The new regulations will allow Americans to travel to Cuba for any of a dozen specific reasons, including family visits, education and religion, without first obtaining a special license from the U.S. government as was previously the case.
But general tourism will still be banned.
John McAuliff, executive Director of the Fund for Reconciliation and Development, which has organized trips to Cuba, said that apart from Cuban-Americans visiting relatives, most other Americans would still be corralled into escorted group tours.
Still, U.S. travelers will be allowed to bring home small numbers of the Cuban cigars that are highly rated by aficionados.

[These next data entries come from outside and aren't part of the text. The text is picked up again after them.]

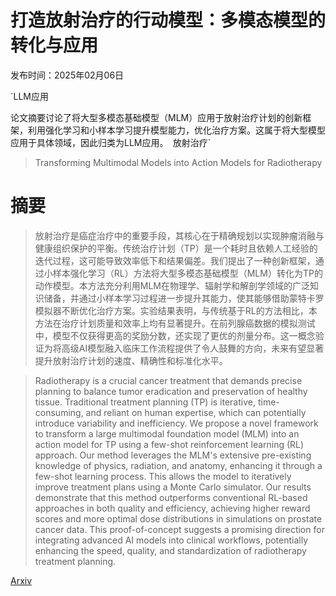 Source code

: # 打造放射治疗的行动模型：多模态模型的转化与应用

发布时间：2025年02月06日

`LLM应用

论文摘要讨论了将大型多模态基础模型（MLM）应用于放射治疗计划的创新框架，利用强化学习和小样本学习提升模型能力，优化治疗方案。这属于将大型模型应用于具体领域，因此归类为LLM应用。` `放射治疗`

> Transforming Multimodal Models into Action Models for Radiotherapy

# 摘要

> 放射治疗是癌症治疗中的重要手段，其核心在于精确规划以实现肿瘤消融与健康组织保护的平衡。传统治疗计划（TP）是一个耗时且依赖人工经验的迭代过程，这可能导致效率低下和结果偏差。我们提出了一种创新框架，通过小样本强化学习（RL）方法将大型多模态基础模型（MLM）转化为TP的动作模型。本方法充分利用MLM在物理学、辐射学和解剖学领域的广泛知识储备，并通过小样本学习过程进一步提升其能力，使其能够借助蒙特卡罗模拟器不断优化治疗方案。实验结果表明，与传统基于RL的方法相比，本方法在治疗计划质量和效率上均有显著提升。在前列腺癌数据的模拟测试中，模型不仅获得更高的奖励分数，还实现了更优的剂量分布。这一概念验证为将高级AI模型融入临床工作流程提供了令人鼓舞的方向，未来有望显著提升放射治疗计划的速度、精确性和标准化水平。

> Radiotherapy is a crucial cancer treatment that demands precise planning to balance tumor eradication and preservation of healthy tissue. Traditional treatment planning (TP) is iterative, time-consuming, and reliant on human expertise, which can potentially introduce variability and inefficiency. We propose a novel framework to transform a large multimodal foundation model (MLM) into an action model for TP using a few-shot reinforcement learning (RL) approach. Our method leverages the MLM's extensive pre-existing knowledge of physics, radiation, and anatomy, enhancing it through a few-shot learning process. This allows the model to iteratively improve treatment plans using a Monte Carlo simulator. Our results demonstrate that this method outperforms conventional RL-based approaches in both quality and efficiency, achieving higher reward scores and more optimal dose distributions in simulations on prostate cancer data. This proof-of-concept suggests a promising direction for integrating advanced AI models into clinical workflows, potentially enhancing the speed, quality, and standardization of radiotherapy treatment planning.

[Arxiv](https://arxiv.org/abs/2502.04408) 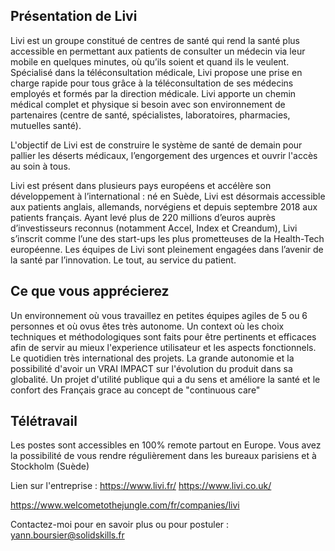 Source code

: Présentation de Livi
--------------------

Livi est un groupe constitué de centres de santé qui rend la santé plus accessible en permettant aux patients de
consulter un médecin via leur mobile en quelques minutes, où qu’ils soient et quand ils le veulent.
Spécialisé dans la téléconsultation médicale, Livi propose une prise en charge rapide pour tous grâce à la téléconsultation de ses médecins employés et formés par la direction médicale. Livi apporte un chemin médical complet et physique si besoin avec son environnement de partenaires (centre de santé, spécialistes, laboratoires, pharmacies, mutuelles santé). 

L'objectif de Livi est de construire le système de santé de demain pour pallier les déserts médicaux, l’engorgement des urgences et ouvrir l'accès au soin à tous. 

Livi est présent dans plusieurs pays européens et accélère son développement à l’international : né en Suède, 
Livi est désormais accessible aux patients anglais, allemands, norvégiens et depuis septembre 2018 aux patients français.
Ayant levé plus de 220 millions d’euros auprès d’investisseurs reconnus (notamment Accel, Index et Creandum), Livi 
s’inscrit comme l’une des start-ups les plus prometteuses de la Health-Tech européenne. Les équipes de Livi sont pleinement 
engagées dans l’avenir de la santé par l’innovation.
Le tout, au service du patient.

Ce que vous apprécierez
-----------------------
Un environnement où vous travaillez en petites équipes agiles de 5 ou 6 personnes et où ovus êtes très autonome.
Un context où les choix techniques et méthodologiques sont faits pour être pertinents et efficaces afin de servir au mieux l'experience utilisateur et les aspects fonctionnels.
Le quotidien très international des projets.
La grande autonomie et la possibilité d'avoir un VRAI IMPACT sur l'évolution du produit dans sa globalité.
Un projet d'utilité publique qui a du sens et améliore la santé et le confort des Français grace au concept de "continuous care"

Télétravail
-----------
Les postes sont accessibles en 100% remote partout en Europe. Vous avez la possibilité de vous rendre régulièrement dans les bureaux parisiens et à Stockholm (Suède)

Lien sur l'entreprise : 
https://www.livi.fr/
https://www.livi.co.uk/

https://www.welcometothejungle.com/fr/companies/livi

Contactez-moi pour en savoir plus ou pour postuler : yann.boursier@solidskills.fr
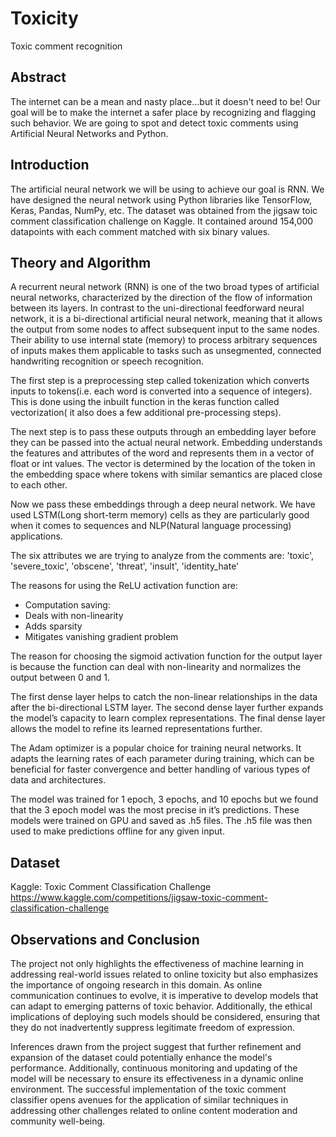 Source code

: # Toxicity
Toxic comment recognition

## Abstract

The internet can be a mean and nasty place...but it doesn't need to be! Our goal will be to make the internet a safer place by recognizing and flagging such behavior. We are going to spot and detect toxic comments using Artificial Neural Networks and Python.

## Introduction

The artificial neural network we will be using to achieve our goal is RNN. We have designed the neural network using Python libraries like TensorFlow, Keras, Pandas, NumPy, etc. The dataset was obtained from the jigsaw toic comment classification challenge on Kaggle. It contained around 154,000 datapoints with each comment matched with six binary values.

## Theory and Algorithm

A recurrent neural network (RNN) is one of the two broad types of artificial neural networks, characterized by the direction of the flow of information between its layers. In contrast to the uni-directional feedforward neural network, it is a bi-directional artificial neural network, meaning that it allows the output from some nodes to affect subsequent input to the same nodes. Their ability to use internal state (memory) to process arbitrary sequences of inputs makes them applicable to tasks such as unsegmented, connected handwriting recognition or speech recognition.

The first step is a preprocessing step called tokenization which converts inputs to tokens(i.e. each word is converted into a sequence of integers). This is done using the inbuilt function in the keras function called vectorization( it also does a few additional pre-processing steps).

The next step is to pass these outputs through an embedding layer before they can be passed into the actual neural network. Embedding understands the features and attributes of the word and represents them in a vector of float or int values. The vector is determined by the location of the token in the embedding space where tokens with similar semantics are placed close to each other. 

Now we pass these embeddings through a deep neural network. We have used LSTM(Long short-term memory) cells as they are particularly good when it comes to sequences and NLP(Natural language processing) applications.

The six attributes we are trying to analyze from the comments are: 'toxic', 'severe_toxic', 'obscene', 'threat', 'insult', 'identity_hate'

The reasons for using the ReLU activation function are:
- Computation saving: 
- Deals with non-linearity
- Adds sparsity
- Mitigates vanishing gradient problem
  
The reason for choosing the sigmoid activation function for the output layer is because the function can deal with non-linearity and normalizes the output between 0 and 1.

The first dense layer helps to catch the non-linear relationships in the data after the bi-directional LSTM layer. The second dense layer further expands the model’s capacity to learn complex representations. The final dense layer allows the model to refine its learned representations further.

The Adam optimizer is a popular choice for training neural networks. It adapts the learning rates of each parameter during training, which can be beneficial for faster convergence and better handling of various types of data and architectures.

The model was trained for 1 epoch, 3 epochs, and 10 epochs but we found that the 3 epoch model was the most precise in it’s predictions. These models were trained on GPU and saved as .h5 files. The .h5 file was then used to make predictions offline for any given input.


## Dataset 
Kaggle: Toxic Comment Classification Challenge
https://www.kaggle.com/competitions/jigsaw-toxic-comment-classification-challenge

## Observations and Conclusion

The project not only highlights the effectiveness of machine learning in addressing real-world issues related to online toxicity but also emphasizes the importance of ongoing research in this domain. As online communication continues to evolve, it is imperative to develop models that can adapt to emerging patterns of toxic behavior. Additionally, the ethical implications of deploying such models should be considered, ensuring that they do not inadvertently suppress legitimate freedom of expression.

Inferences drawn from the project suggest that further refinement and expansion of the dataset could potentially enhance the model's performance. Additionally, continuous monitoring and updating of the model will be necessary to ensure its effectiveness in a dynamic online environment. The successful implementation of the toxic comment classifier opens avenues for the application of similar techniques in addressing other challenges related to online content moderation and community well-being.

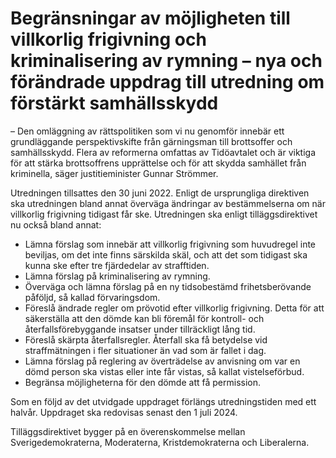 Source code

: # Begränsningar av möjligheten till villkorlig frigivning och kriminalisering av rymning – nya och förändrade uppdrag till utredning om förstärkt samhällsskydd

– Den omläggning av rättspolitiken som vi nu genomför innebär ett grundläggande perspektivskifte från gärningsman till brottsoffer och samhällsskydd. Flera av reformerna omfattas av Tidöavtalet och är viktiga för att stärka brottsoffrens upprättelse och för att skydda samhället från kriminella, säger justitieminister Gunnar Strömmer.

Utredningen tillsattes den 30 juni 2022\. Enligt de ursprungliga direktiven ska utredningen bland annat överväga ändringar av bestämmelserna om när villkorlig frigivning tidigast får ske. Utredningen ska enligt tilläggsdirektivet nu också bland annat:

* Lämna förslag som innebär att villkorlig frigivning som huvudregel inte beviljas, om det inte finns särskilda skäl, och att det som tidigast ska kunna ske efter tre fjärdedelar av strafftiden.
* Lämna förslag på kriminalisering av rymning.
* Överväga och lämna förslag på en ny tidsobestämd frihetsberövande påföljd, så kallad förvaringsdom.
* Föreslå ändrade regler om prövotid efter villkorlig frigivning. Detta för att säkerställa att den dömde kan bli föremål för kontroll\- och återfallsförebyggande insatser under tillräckligt lång tid.
* Föreslå skärpta återfallsregler. Återfall ska få betydelse vid straffmätningen i fler situationer än vad som är fallet i dag.
* Lämna förslag på reglering av överträdelse av anvisning om var en dömd person ska vistas eller inte får vistas, så kallat vistelseförbud.
* Begränsa möjligheterna för den dömde att få permission.

Som en följd av det utvidgade uppdraget förlängs utredningstiden med ett halvår. Uppdraget ska redovisas senast den 1 juli 2024\.

Tilläggsdirektivet bygger på en överenskommelse mellan Sverigedemokraterna, Moderaterna, Kristdemokraterna och Liberalerna.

It will also be easier for U.S. companies to export mobile phone devices and software as well as to provide Internet services in Cuba. U.S. airlines will be permitted to expand flights to the Caribbean island. Delta Air Lines (DAL.N) and JetBlue Airways (JBLU.O) said they would look into adding services.
In an expansion of remittances allowed, Americans will now be able to send up to $8,000 to Cuba a year, up from $2,000 previously, and bring $10,000 with them when they travel to the country. They will also be able to use credit and debit cards.
In addition, a changed definition of “cash in advance” payments required by Cuban buyers could help businesses, most notably U.S. agriculture, gain greater access to Cuban markets. The largest U.S. meat processor, Tyson Foods Inc (TSN.N), which already does some business with Cuba, hailed the changes.
The announcement came after the Obama administration said Cuba had fulfilled its promise to free 53 political prisoners and a week before high-level U.S.-Cuba talks in Havana aimed at normalizing ties, including discussions on when to reopen embassies.
Obama’s spokesman, Josh Earnest, called it a “significant step” in delivering on Obama’s new Cuba strategy. The president declared last month that decades of trying to force change by isolating the island had not worked.
But Republican Senator Marco Rubio, a Cuban-American who has been strongly critical of the policy shift, called the announcement “a windfall for the Castro regime that will be used to fund its repression against Cubans, as well as its activities against U.S. national interests.”
While Obama is using executive powers to poke holes in trade barriers, Republicans who control Congress have made clear they will not let him entirely dismantle the embargo. Washington imposed economic sanctions as Fidel Castro steered the island along a socialist path that made it a close ally of the Soviet Union, and severed diplomatic ties with Cuba in 1961.
U.S. officials made clear the new measures do not mean Cuba is now open for business, stressing that while investments in Cuba’s limited array of small businesses are permitted, general investment will still be prohibited.
And while telecommunications firms can export devices, U.S. companies still have to reach an agreement with the Cuban government, which controls all imports and maintains a firm grip on Internet access.
Reaction from the U.S. business community, which had pressed the administration to open up Cuban markets, was positive but tempered with caution.
“The regulations were welcome and they went even farther than was articulated in the president’s announcement,” said Jake Colvin, vice president at the National Foreign Trade Council. “But now it will depend on the reality on the ground in Cuba.”
There was no immediate official reaction from Havana, but some ordinary Cubans welcomed the changes.
“If more Americans can come here, that means more customers, and this will be good for the economy,” said Orlando Veliz, a cook for a private restaurant in Havana.